…because of metamorphosis

my entire life i have been scared of failing.  and i’m not just talking about failing in a major way, i am also  referring to minor “failures”- the kinds of small things my friends really don’t understand what i’m getting worked up over. so if by chance you went to kindergarten with me, you might remember me crying when i forgot a letter of the alphabet during our alphabet test.  and if you went elementary school with me, you probably remember me bawling my eyes out for getting my name written on the board. and in junior high, maybe you were in my math class when i was panicking over not remembering how to solve a problem on our exam, or in high school when i got all worked up in chemistry on a semi-daily basis.  but don’t worry…if you didn’t know me in my ‘younger’ days, you might have went to college with me where i placed a ridiculous amount of pressure on myself to never mess up.  and of course i failed at this because its an unrealistic goal to never make a mistake–nor is it a good goal at that.

in your eyes you might have thought i was being dramatic, annoying, or making a big deal out of nothing. in fact, i probably was being all three… but i was also being myself.  i’m not sure where the fear and panic over failure originated, but what i do know is that it is part habit and part personality, and most importantly, something i have been working on my entire life to overcome.


but when you have responded to certain stimuli in the same way for the majority of your life, it becomes difficult to find another way to handle things.  and it doesn’t necessarily have to be fear.  it can be any emotion really, anger, anxiety, frustration. you see, if you have always responded to difficult challenges by giving up, it becomes easier to understand why it is so hard to succeed.  or if you are used to allowing yourself to get upset over small annoyances, its not so much of a surprise after you have had your eighth outburst of the day.  or if you tend to always perceive things in a negative light, maybe its easier to understand why you’re constantly having “bad days.”


so anyway, it might not be that big of a surprise when i was terrified to hand in a fairly extensive report at my internship. i had to complete an assignment that i had never done before with little guidance or time–(welcome to the real world eh?)  but today was meaningful because i decided that sometimes failure is as important as success.  because doing something wrong only teaches your how to do it right.  failing challenges us to find new answers and different ways of doing things.  today was meaningful because i didn’t wait two hours before i clicked “send,” nor did i obsess over the potential grammatical errors i may have made.  i decided that the the feedback (or criticism) i receive doesn’t always have to be equated with failure, but rather, should be more equivalent to learning.


in the process of continuing to decrease my anxiety-driven, worry-prone attitude/personality/existence, i have been working on creating balance:  continuing to stay motivated to succeed and work towards becoming my personal best, while also changing my perspective on failure.  this includes taking a deep breath.  it also includes not comparing myself to others, making new mistakes, and allowing myself to struggle.



did you  know that when a caterpillar is in the process of turning into a butterfly it has to fit through this teeny tiny hole for the transformation to be complete?  i’ve heard that its necessary for the caterpillar to fight its way out of the cocoon to force the fluid into its wings, to allow them to fully stretch. you see, the struggle is necessary for the butterfly to survive… to be able to fly. 

i think its the same for humans.

i’ve also learned that when you don’t give up, you cannot fail.



  1. I learned to not sweat failure (ok, sweat less often about fewer things) living in Quebec City a few years ago.
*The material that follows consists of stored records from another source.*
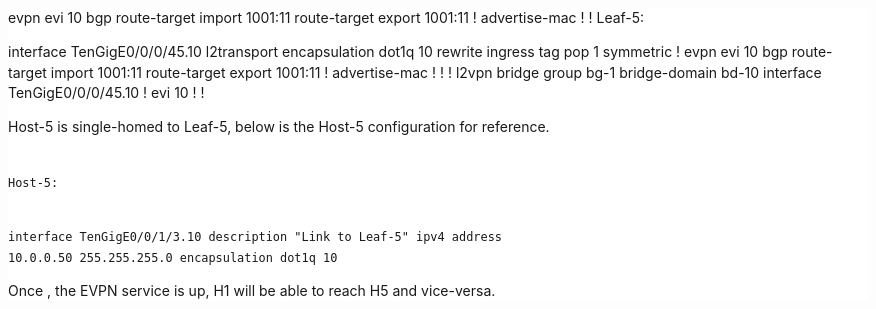 evpn
evi 10
bgp
route-target import 1001:11
route-target export 1001:11
!
advertise-mac
!
!
Leaf-5:

interface TenGigE0/0/0/45.10 l2transport
encapsulation dot1q 10
rewrite ingress tag pop 1 symmetric
!
evpn
evi 10
bgp
route-target import 1001:11
route-target export 1001:11
!
advertise-mac
!
!
!
l2vpn
bridge group bg-1
bridge-domain bd-10
interface TenGigE0/0/0/45.10
!
evi 10
!
!
</code>
</pre>
</div>

Host-5 is single-homed to Leaf-5, below is the Host-5 configuration for reference.

<div class="highlighter-rouge">
<pre class="highlight">
<code>
Host-5:

interface TenGigE0/0/1/3.10
description "Link to Leaf-5"
ipv4 address 10.0.0.50 255.255.255.0
encapsulation dot1q 10
</code>
</pre>
</div>

Once , the EVPN service is up, H1 will be able to reach H5 and vice-versa. 
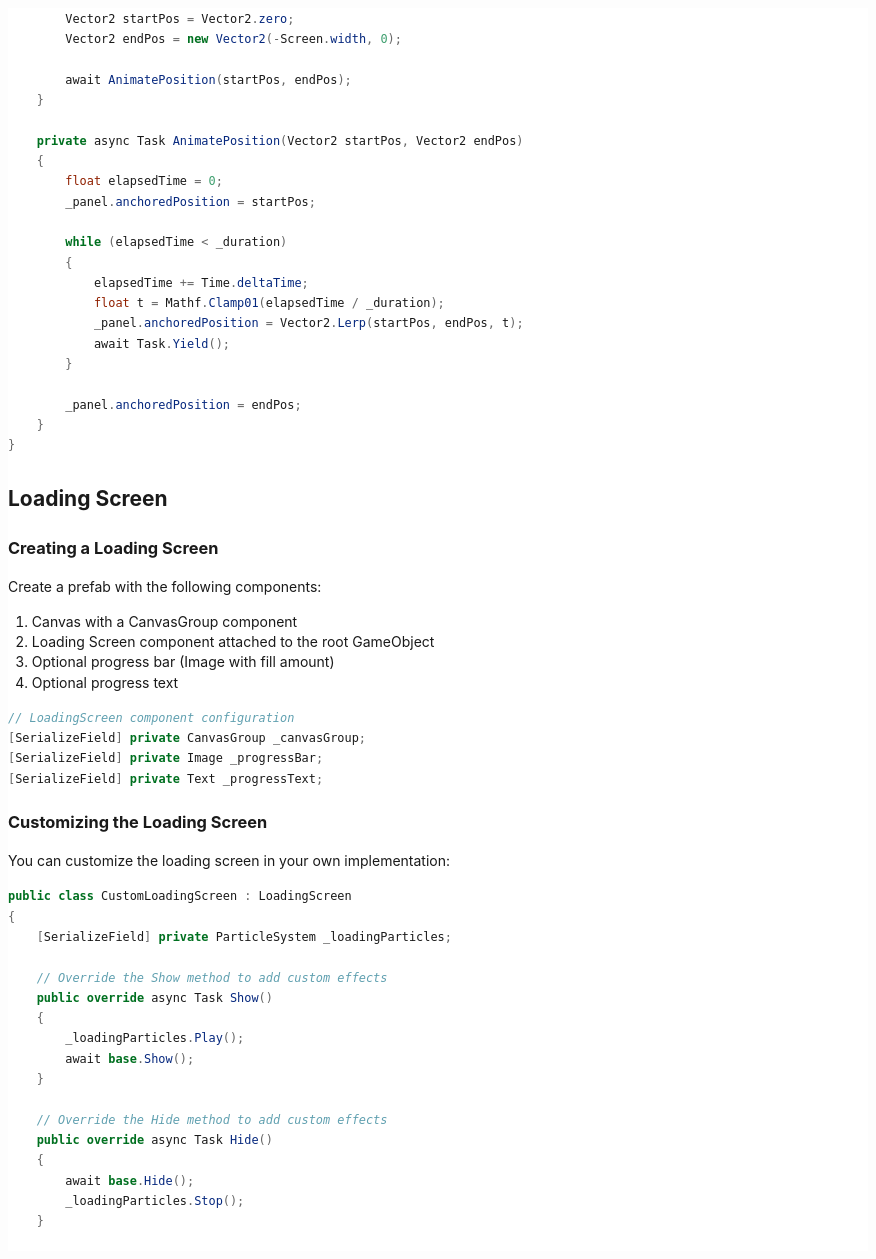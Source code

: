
 ```csharp
        Vector2 startPos = Vector2.zero;
        Vector2 endPos = new Vector2(-Screen.width, 0);
        
        await AnimatePosition(startPos, endPos);
    }
    
    private async Task AnimatePosition(Vector2 startPos, Vector2 endPos)
    {
        float elapsedTime = 0;
        _panel.anchoredPosition = startPos;
        
        while (elapsedTime < _duration)
        {
            elapsedTime += Time.deltaTime;
            float t = Mathf.Clamp01(elapsedTime / _duration);
            _panel.anchoredPosition = Vector2.Lerp(startPos, endPos, t);
            await Task.Yield();
        }
        
        _panel.anchoredPosition = endPos;
    }
}
```

## Loading Screen

### Creating a Loading Screen

Create a prefab with the following components:

1. Canvas with a CanvasGroup component
2. Loading Screen component attached to the root GameObject
3. Optional progress bar (Image with fill amount)
4. Optional progress text

```csharp
// LoadingScreen component configuration
[SerializeField] private CanvasGroup _canvasGroup;
[SerializeField] private Image _progressBar;
[SerializeField] private Text _progressText;
```

### Customizing the Loading Screen

You can customize the loading screen in your own implementation:

```csharp
public class CustomLoadingScreen : LoadingScreen
{
    [SerializeField] private ParticleSystem _loadingParticles;
    
    // Override the Show method to add custom effects
    public override async Task Show()
    {
        _loadingParticles.Play();
        await base.Show();
    }
    
    // Override the Hide method to add custom effects
    public override async Task Hide()
    {
        await base.Hide();
        _loadingParticles.Stop();
    }
    
```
I spoke very little French but still tried anyway, pretty much guaranteeing that I would embarrass myself daily to the point where I would cringe about it hours or days later. However, after a few months, I found myself at a fast food restaurant trying to explain what I wanted and doing poorly at it. The line behind me was growing and everyone was looking at me. But instead of feeling horrified, I found I was just able to be patient and accept where I was with the language. Over time my language did improve but would not have had I been too mortified to use it.

    That experience of being ok with failure cloud not have come without having practiced at failing many times and it has really helped in so many other situations ever since. I can always think back to that moment and capture some of that calm acceptance that I don’t understand or wasn’t completely competent and get through whatever the new challenge is.

  2. If you were being dramatic of anything, then, so am I.
    Recently I’ve been “throwing caution to the wind,:” and embracing the fact that I won’t succeed at everything (on the first try.) It’s freed me from quite a bit of anxiety.
    I’m glad I read your post today, it’s help to reaffirm the (small, but positive) I’m taking in my life.